__Task brief__: Skip every picture while you write out the records below, from the first line through the one that contains "Attempt to apply", both ends kept.

Rendered images with source text:
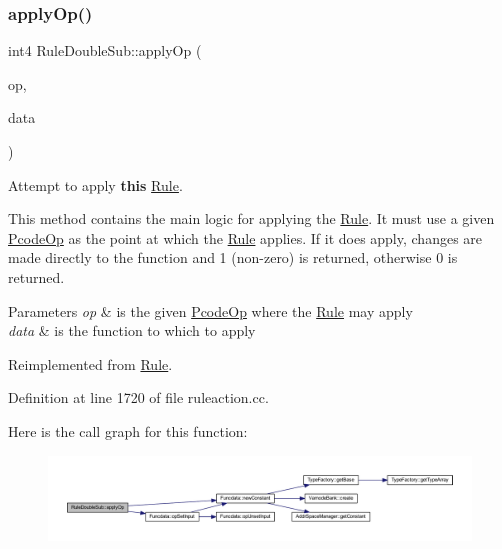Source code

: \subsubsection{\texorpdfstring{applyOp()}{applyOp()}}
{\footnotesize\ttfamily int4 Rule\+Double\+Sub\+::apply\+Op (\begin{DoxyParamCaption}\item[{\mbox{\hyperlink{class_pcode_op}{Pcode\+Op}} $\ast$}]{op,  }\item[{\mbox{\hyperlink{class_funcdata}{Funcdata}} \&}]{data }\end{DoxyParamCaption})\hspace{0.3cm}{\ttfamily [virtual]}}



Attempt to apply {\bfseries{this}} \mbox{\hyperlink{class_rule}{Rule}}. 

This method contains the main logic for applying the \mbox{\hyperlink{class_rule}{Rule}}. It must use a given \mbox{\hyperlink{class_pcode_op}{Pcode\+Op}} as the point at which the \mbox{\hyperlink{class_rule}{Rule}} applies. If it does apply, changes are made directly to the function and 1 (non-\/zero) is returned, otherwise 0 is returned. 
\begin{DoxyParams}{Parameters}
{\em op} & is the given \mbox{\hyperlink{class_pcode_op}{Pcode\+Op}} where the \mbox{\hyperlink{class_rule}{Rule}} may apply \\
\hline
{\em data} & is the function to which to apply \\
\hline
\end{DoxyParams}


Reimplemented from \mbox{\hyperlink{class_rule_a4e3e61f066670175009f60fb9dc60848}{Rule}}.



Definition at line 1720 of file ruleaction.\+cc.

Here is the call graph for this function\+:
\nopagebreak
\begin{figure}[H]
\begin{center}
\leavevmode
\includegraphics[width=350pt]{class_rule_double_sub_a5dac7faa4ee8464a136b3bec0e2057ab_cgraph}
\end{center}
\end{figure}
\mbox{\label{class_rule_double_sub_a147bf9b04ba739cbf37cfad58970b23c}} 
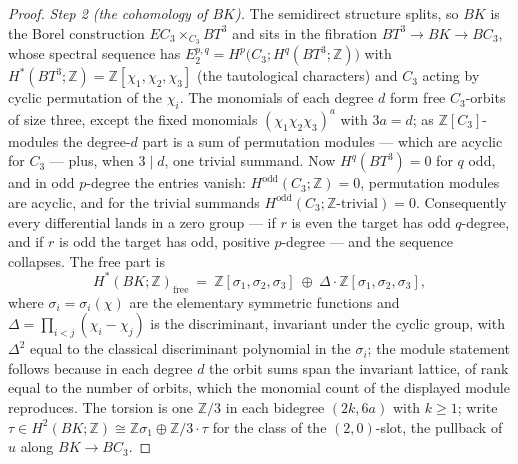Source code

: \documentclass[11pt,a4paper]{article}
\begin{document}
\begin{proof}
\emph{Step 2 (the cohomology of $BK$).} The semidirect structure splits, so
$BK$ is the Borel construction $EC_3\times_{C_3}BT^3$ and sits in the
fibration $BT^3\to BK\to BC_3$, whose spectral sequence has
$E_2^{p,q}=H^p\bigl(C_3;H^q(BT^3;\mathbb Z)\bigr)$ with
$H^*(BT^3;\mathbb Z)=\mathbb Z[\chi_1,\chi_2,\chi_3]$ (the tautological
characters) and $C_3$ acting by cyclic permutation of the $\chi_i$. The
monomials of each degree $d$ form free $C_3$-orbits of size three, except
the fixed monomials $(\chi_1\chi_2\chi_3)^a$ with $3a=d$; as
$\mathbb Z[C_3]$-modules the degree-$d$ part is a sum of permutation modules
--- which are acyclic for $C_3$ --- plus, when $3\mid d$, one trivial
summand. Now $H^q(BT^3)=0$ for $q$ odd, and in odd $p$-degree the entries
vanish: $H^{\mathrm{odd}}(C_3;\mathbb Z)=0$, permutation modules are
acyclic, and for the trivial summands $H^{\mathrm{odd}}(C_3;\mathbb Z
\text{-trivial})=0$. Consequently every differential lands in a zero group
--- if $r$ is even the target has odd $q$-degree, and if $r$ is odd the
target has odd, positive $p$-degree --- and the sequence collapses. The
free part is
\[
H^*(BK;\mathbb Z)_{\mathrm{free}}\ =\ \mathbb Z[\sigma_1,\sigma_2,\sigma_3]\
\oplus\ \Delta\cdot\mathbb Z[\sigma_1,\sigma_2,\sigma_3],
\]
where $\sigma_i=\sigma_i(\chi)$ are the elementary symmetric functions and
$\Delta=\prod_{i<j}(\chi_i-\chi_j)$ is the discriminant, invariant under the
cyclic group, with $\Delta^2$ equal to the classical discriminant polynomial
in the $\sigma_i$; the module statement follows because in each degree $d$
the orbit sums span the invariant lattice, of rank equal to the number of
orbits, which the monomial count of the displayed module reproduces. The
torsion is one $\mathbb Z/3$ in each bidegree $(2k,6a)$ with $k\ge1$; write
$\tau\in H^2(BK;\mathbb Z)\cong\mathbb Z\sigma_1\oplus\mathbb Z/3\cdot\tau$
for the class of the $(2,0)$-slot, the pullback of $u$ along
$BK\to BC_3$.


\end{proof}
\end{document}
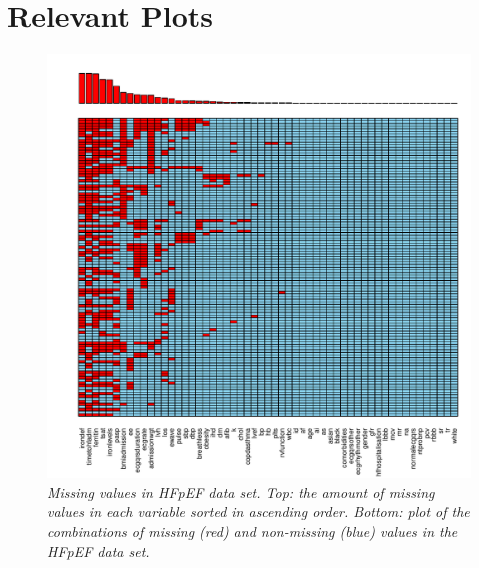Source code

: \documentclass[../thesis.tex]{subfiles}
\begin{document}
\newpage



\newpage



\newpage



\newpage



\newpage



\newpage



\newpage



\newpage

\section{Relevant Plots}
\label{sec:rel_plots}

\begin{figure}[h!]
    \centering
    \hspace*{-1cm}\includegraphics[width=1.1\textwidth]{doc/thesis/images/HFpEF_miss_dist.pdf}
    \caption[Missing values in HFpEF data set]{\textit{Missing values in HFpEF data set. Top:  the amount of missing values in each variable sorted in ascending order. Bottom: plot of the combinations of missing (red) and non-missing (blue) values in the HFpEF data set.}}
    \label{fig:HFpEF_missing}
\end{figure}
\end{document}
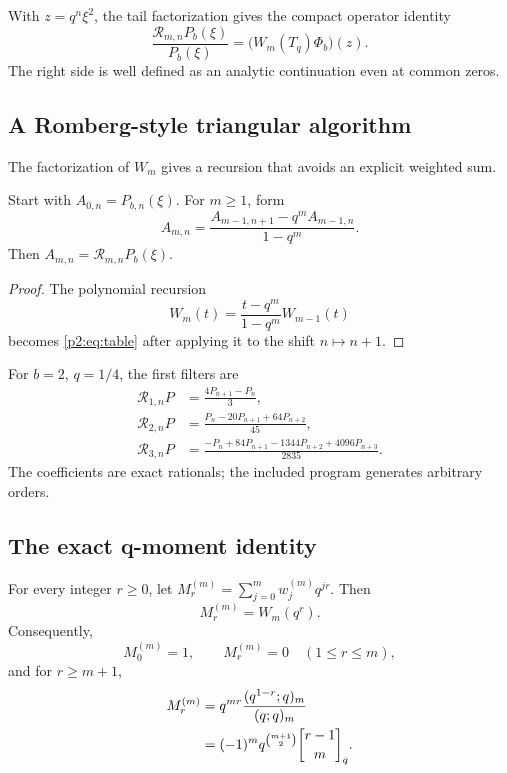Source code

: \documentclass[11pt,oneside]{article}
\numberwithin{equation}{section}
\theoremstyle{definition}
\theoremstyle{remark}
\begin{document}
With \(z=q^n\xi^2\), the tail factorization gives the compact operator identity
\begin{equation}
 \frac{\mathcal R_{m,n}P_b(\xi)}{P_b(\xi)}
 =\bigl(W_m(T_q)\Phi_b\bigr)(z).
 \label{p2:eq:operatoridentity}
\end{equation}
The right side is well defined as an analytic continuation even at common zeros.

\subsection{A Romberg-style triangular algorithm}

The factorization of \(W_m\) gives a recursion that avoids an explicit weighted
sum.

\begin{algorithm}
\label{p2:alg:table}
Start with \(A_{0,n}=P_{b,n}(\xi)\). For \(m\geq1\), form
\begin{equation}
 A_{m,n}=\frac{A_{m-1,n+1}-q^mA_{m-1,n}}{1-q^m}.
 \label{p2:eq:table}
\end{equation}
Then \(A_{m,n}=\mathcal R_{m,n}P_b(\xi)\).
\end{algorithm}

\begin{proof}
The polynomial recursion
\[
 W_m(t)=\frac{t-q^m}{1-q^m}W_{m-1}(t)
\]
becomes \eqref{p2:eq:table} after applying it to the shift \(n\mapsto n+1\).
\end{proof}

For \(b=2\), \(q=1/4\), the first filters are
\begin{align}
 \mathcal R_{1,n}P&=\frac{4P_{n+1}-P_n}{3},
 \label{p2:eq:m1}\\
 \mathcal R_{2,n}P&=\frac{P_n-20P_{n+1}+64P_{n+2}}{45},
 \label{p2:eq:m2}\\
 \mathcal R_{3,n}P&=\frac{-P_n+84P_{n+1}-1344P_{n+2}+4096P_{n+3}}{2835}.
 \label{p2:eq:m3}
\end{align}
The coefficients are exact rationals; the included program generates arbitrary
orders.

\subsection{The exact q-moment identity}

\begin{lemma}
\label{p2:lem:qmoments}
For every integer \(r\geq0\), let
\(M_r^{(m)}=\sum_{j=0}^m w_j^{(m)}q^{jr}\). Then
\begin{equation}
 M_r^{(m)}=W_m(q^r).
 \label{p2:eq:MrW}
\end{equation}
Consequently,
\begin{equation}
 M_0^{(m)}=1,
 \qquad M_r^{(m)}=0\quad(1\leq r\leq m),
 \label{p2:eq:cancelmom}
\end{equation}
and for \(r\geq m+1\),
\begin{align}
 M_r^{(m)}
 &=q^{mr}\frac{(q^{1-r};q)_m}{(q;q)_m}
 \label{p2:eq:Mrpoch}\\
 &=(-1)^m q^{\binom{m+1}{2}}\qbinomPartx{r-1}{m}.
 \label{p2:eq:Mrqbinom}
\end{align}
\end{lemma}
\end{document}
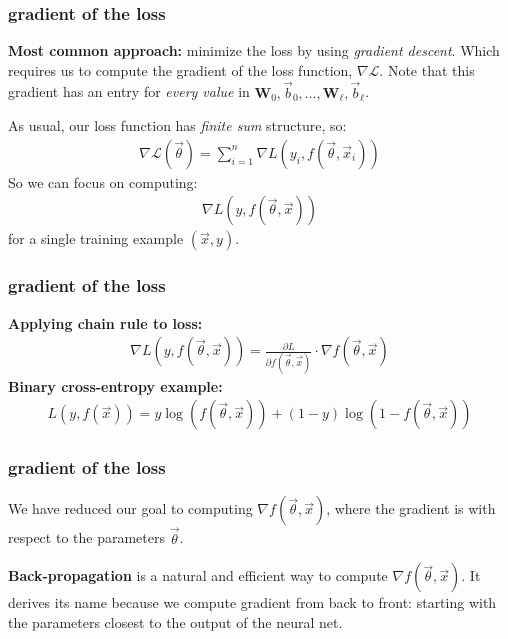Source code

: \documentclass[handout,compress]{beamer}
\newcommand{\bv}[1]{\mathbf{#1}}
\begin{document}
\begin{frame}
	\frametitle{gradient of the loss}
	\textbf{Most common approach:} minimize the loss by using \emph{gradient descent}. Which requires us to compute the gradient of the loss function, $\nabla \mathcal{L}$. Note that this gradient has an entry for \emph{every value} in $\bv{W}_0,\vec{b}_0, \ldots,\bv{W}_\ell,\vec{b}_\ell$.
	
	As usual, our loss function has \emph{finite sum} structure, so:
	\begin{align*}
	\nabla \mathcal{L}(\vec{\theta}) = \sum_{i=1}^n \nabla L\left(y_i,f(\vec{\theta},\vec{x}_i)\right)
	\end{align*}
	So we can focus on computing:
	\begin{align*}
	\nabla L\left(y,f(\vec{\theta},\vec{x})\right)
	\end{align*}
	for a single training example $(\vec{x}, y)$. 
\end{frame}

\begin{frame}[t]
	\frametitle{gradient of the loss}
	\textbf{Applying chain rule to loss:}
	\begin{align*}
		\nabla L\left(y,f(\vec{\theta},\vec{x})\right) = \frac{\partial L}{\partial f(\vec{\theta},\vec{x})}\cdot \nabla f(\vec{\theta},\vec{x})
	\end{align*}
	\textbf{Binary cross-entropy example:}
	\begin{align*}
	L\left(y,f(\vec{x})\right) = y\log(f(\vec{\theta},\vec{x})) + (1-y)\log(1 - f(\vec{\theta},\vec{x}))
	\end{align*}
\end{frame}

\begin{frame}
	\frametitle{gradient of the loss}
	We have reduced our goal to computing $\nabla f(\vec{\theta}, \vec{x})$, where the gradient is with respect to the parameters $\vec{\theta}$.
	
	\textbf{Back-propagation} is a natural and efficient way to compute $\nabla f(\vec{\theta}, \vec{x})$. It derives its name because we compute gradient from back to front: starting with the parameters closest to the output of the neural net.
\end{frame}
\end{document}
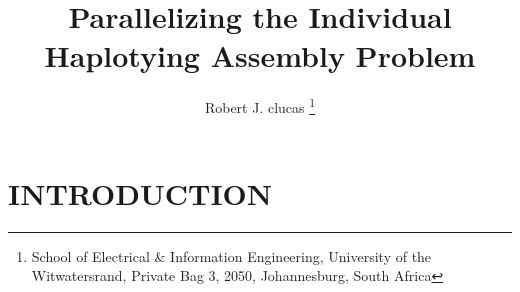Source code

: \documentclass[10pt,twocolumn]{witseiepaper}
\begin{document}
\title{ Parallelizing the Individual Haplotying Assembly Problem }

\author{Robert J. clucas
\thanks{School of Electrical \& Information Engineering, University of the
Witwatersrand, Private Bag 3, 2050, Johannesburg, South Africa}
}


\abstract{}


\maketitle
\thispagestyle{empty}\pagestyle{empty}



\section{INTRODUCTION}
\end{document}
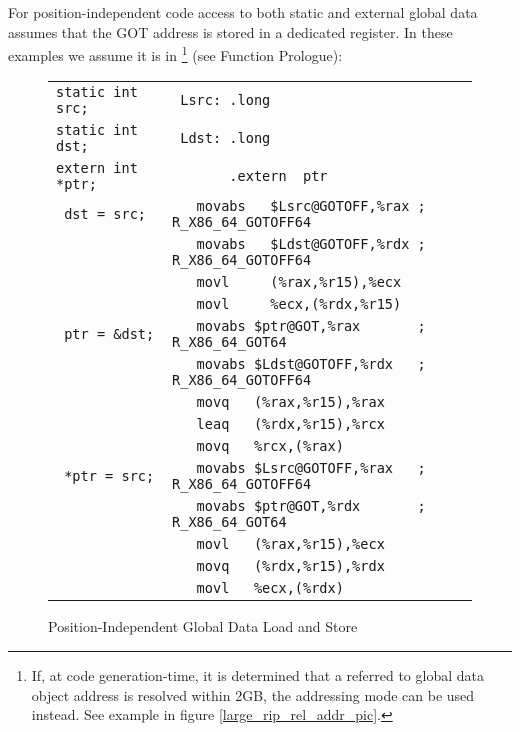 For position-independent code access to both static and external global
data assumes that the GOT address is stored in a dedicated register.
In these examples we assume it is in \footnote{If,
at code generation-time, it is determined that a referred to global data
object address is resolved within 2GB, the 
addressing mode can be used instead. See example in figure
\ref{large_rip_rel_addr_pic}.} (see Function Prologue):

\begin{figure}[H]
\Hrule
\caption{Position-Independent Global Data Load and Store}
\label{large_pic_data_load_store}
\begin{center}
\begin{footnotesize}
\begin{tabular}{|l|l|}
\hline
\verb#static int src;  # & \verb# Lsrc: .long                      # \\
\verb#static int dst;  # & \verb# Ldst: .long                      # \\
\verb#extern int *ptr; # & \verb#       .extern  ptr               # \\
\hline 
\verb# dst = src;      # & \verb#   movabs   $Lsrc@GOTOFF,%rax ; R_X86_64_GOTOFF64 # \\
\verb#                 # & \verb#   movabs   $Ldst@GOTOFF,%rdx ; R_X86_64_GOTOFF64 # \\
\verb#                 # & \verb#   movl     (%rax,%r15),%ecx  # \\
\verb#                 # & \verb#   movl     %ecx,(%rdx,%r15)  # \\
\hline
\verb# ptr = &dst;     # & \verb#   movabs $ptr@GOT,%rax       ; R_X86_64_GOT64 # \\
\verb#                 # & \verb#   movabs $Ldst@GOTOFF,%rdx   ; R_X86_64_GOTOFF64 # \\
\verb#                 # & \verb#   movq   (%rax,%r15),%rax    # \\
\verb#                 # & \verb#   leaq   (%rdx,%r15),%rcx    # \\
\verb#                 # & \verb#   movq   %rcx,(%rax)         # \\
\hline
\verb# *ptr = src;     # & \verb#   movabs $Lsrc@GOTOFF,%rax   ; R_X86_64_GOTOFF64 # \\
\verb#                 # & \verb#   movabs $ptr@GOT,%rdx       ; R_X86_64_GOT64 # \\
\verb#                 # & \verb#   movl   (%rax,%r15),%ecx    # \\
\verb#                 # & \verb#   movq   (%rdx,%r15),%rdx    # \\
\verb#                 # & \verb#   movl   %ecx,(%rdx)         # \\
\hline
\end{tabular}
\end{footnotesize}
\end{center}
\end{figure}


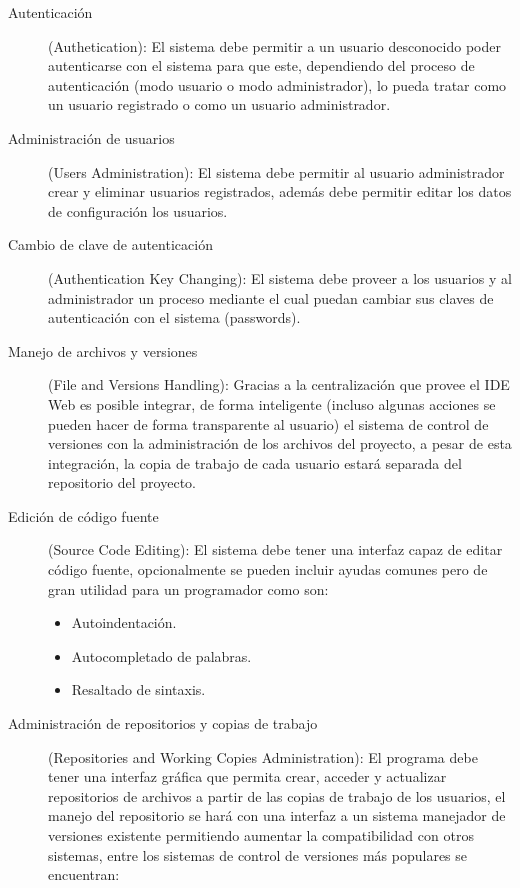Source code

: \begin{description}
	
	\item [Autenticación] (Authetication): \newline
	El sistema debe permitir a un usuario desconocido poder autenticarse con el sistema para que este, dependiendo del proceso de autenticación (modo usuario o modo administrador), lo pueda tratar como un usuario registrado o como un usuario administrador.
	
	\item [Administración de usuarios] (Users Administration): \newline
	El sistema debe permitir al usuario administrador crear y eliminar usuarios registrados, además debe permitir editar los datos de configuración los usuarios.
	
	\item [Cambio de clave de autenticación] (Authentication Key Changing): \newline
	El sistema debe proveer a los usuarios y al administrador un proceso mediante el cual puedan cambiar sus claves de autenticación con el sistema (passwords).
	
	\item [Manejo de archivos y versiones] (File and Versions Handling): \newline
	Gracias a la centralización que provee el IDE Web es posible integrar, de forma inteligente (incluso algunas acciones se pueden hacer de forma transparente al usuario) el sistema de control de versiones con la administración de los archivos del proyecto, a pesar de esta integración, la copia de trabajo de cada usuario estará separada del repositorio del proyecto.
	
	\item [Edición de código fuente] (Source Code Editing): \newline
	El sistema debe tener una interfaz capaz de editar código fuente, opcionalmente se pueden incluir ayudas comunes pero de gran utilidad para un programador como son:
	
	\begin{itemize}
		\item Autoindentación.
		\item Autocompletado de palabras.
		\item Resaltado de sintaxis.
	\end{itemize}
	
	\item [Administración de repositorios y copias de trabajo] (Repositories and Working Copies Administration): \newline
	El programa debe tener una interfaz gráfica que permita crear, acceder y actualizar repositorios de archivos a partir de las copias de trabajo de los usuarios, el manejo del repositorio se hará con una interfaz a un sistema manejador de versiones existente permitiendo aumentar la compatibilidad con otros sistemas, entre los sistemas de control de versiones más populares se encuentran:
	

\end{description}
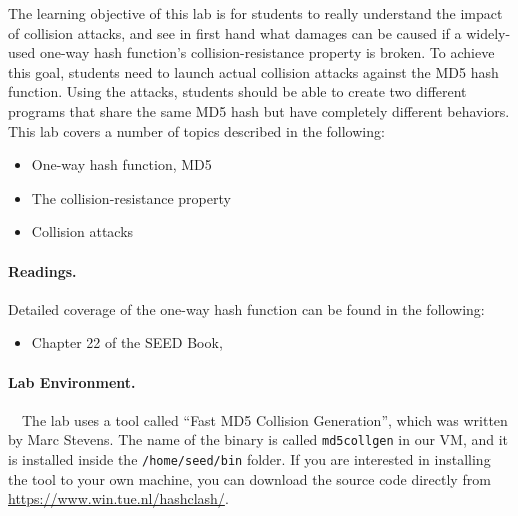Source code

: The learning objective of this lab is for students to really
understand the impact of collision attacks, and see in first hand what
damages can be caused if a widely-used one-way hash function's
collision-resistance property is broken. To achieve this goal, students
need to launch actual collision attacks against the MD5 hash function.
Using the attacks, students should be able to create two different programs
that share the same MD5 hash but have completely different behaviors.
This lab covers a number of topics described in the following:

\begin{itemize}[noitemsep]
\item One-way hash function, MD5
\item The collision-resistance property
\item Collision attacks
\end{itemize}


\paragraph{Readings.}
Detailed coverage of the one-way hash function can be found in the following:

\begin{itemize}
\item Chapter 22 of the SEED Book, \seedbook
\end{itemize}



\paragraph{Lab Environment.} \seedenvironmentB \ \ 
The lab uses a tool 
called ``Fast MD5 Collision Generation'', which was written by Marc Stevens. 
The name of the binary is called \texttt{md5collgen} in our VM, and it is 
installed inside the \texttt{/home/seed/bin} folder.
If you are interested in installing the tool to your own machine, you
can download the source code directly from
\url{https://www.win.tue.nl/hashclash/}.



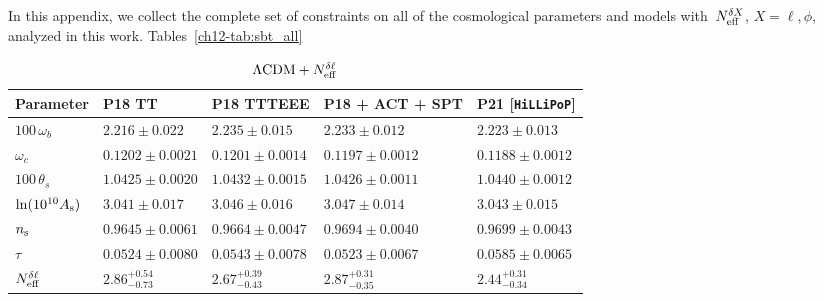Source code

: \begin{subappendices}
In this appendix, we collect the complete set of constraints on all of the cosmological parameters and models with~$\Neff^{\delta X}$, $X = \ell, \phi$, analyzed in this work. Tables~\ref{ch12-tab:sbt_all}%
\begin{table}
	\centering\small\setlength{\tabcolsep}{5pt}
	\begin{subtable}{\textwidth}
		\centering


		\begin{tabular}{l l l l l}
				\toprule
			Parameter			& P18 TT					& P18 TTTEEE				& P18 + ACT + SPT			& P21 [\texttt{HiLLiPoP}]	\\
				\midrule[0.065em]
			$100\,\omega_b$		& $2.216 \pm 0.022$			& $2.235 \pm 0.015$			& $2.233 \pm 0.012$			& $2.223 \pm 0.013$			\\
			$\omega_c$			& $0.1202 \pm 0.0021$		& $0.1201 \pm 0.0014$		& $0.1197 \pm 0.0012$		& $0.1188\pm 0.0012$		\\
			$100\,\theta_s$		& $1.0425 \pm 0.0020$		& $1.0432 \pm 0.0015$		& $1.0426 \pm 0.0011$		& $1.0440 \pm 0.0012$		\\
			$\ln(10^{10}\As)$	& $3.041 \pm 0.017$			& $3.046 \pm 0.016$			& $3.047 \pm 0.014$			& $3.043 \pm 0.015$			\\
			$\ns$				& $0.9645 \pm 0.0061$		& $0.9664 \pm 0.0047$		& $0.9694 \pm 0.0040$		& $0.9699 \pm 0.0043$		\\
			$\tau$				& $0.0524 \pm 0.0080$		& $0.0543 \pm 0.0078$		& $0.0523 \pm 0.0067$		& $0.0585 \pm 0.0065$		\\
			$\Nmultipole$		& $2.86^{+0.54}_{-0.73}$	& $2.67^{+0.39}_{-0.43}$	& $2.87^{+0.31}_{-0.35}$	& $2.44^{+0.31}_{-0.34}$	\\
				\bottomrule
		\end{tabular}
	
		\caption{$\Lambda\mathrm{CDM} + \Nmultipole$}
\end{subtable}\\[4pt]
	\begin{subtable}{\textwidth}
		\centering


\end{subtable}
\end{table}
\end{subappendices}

__Response to this exercise__:
Source code

: \subsubsection{\texorpdfstring{applyOp()}{applyOp()}}
{\footnotesize\ttfamily int4 Rule\+Double\+Sub\+::apply\+Op (\begin{DoxyParamCaption}\item[{\mbox{\hyperlink{class_pcode_op}{Pcode\+Op}} $\ast$}]{op,  }\item[{\mbox{\hyperlink{class_funcdata}{Funcdata}} \&}]{data }\end{DoxyParamCaption})\hspace{0.3cm}{\ttfamily [virtual]}}



Attempt to apply {\bfseries{this}} \mbox{\hyperlink{class_rule}{Rule}}. 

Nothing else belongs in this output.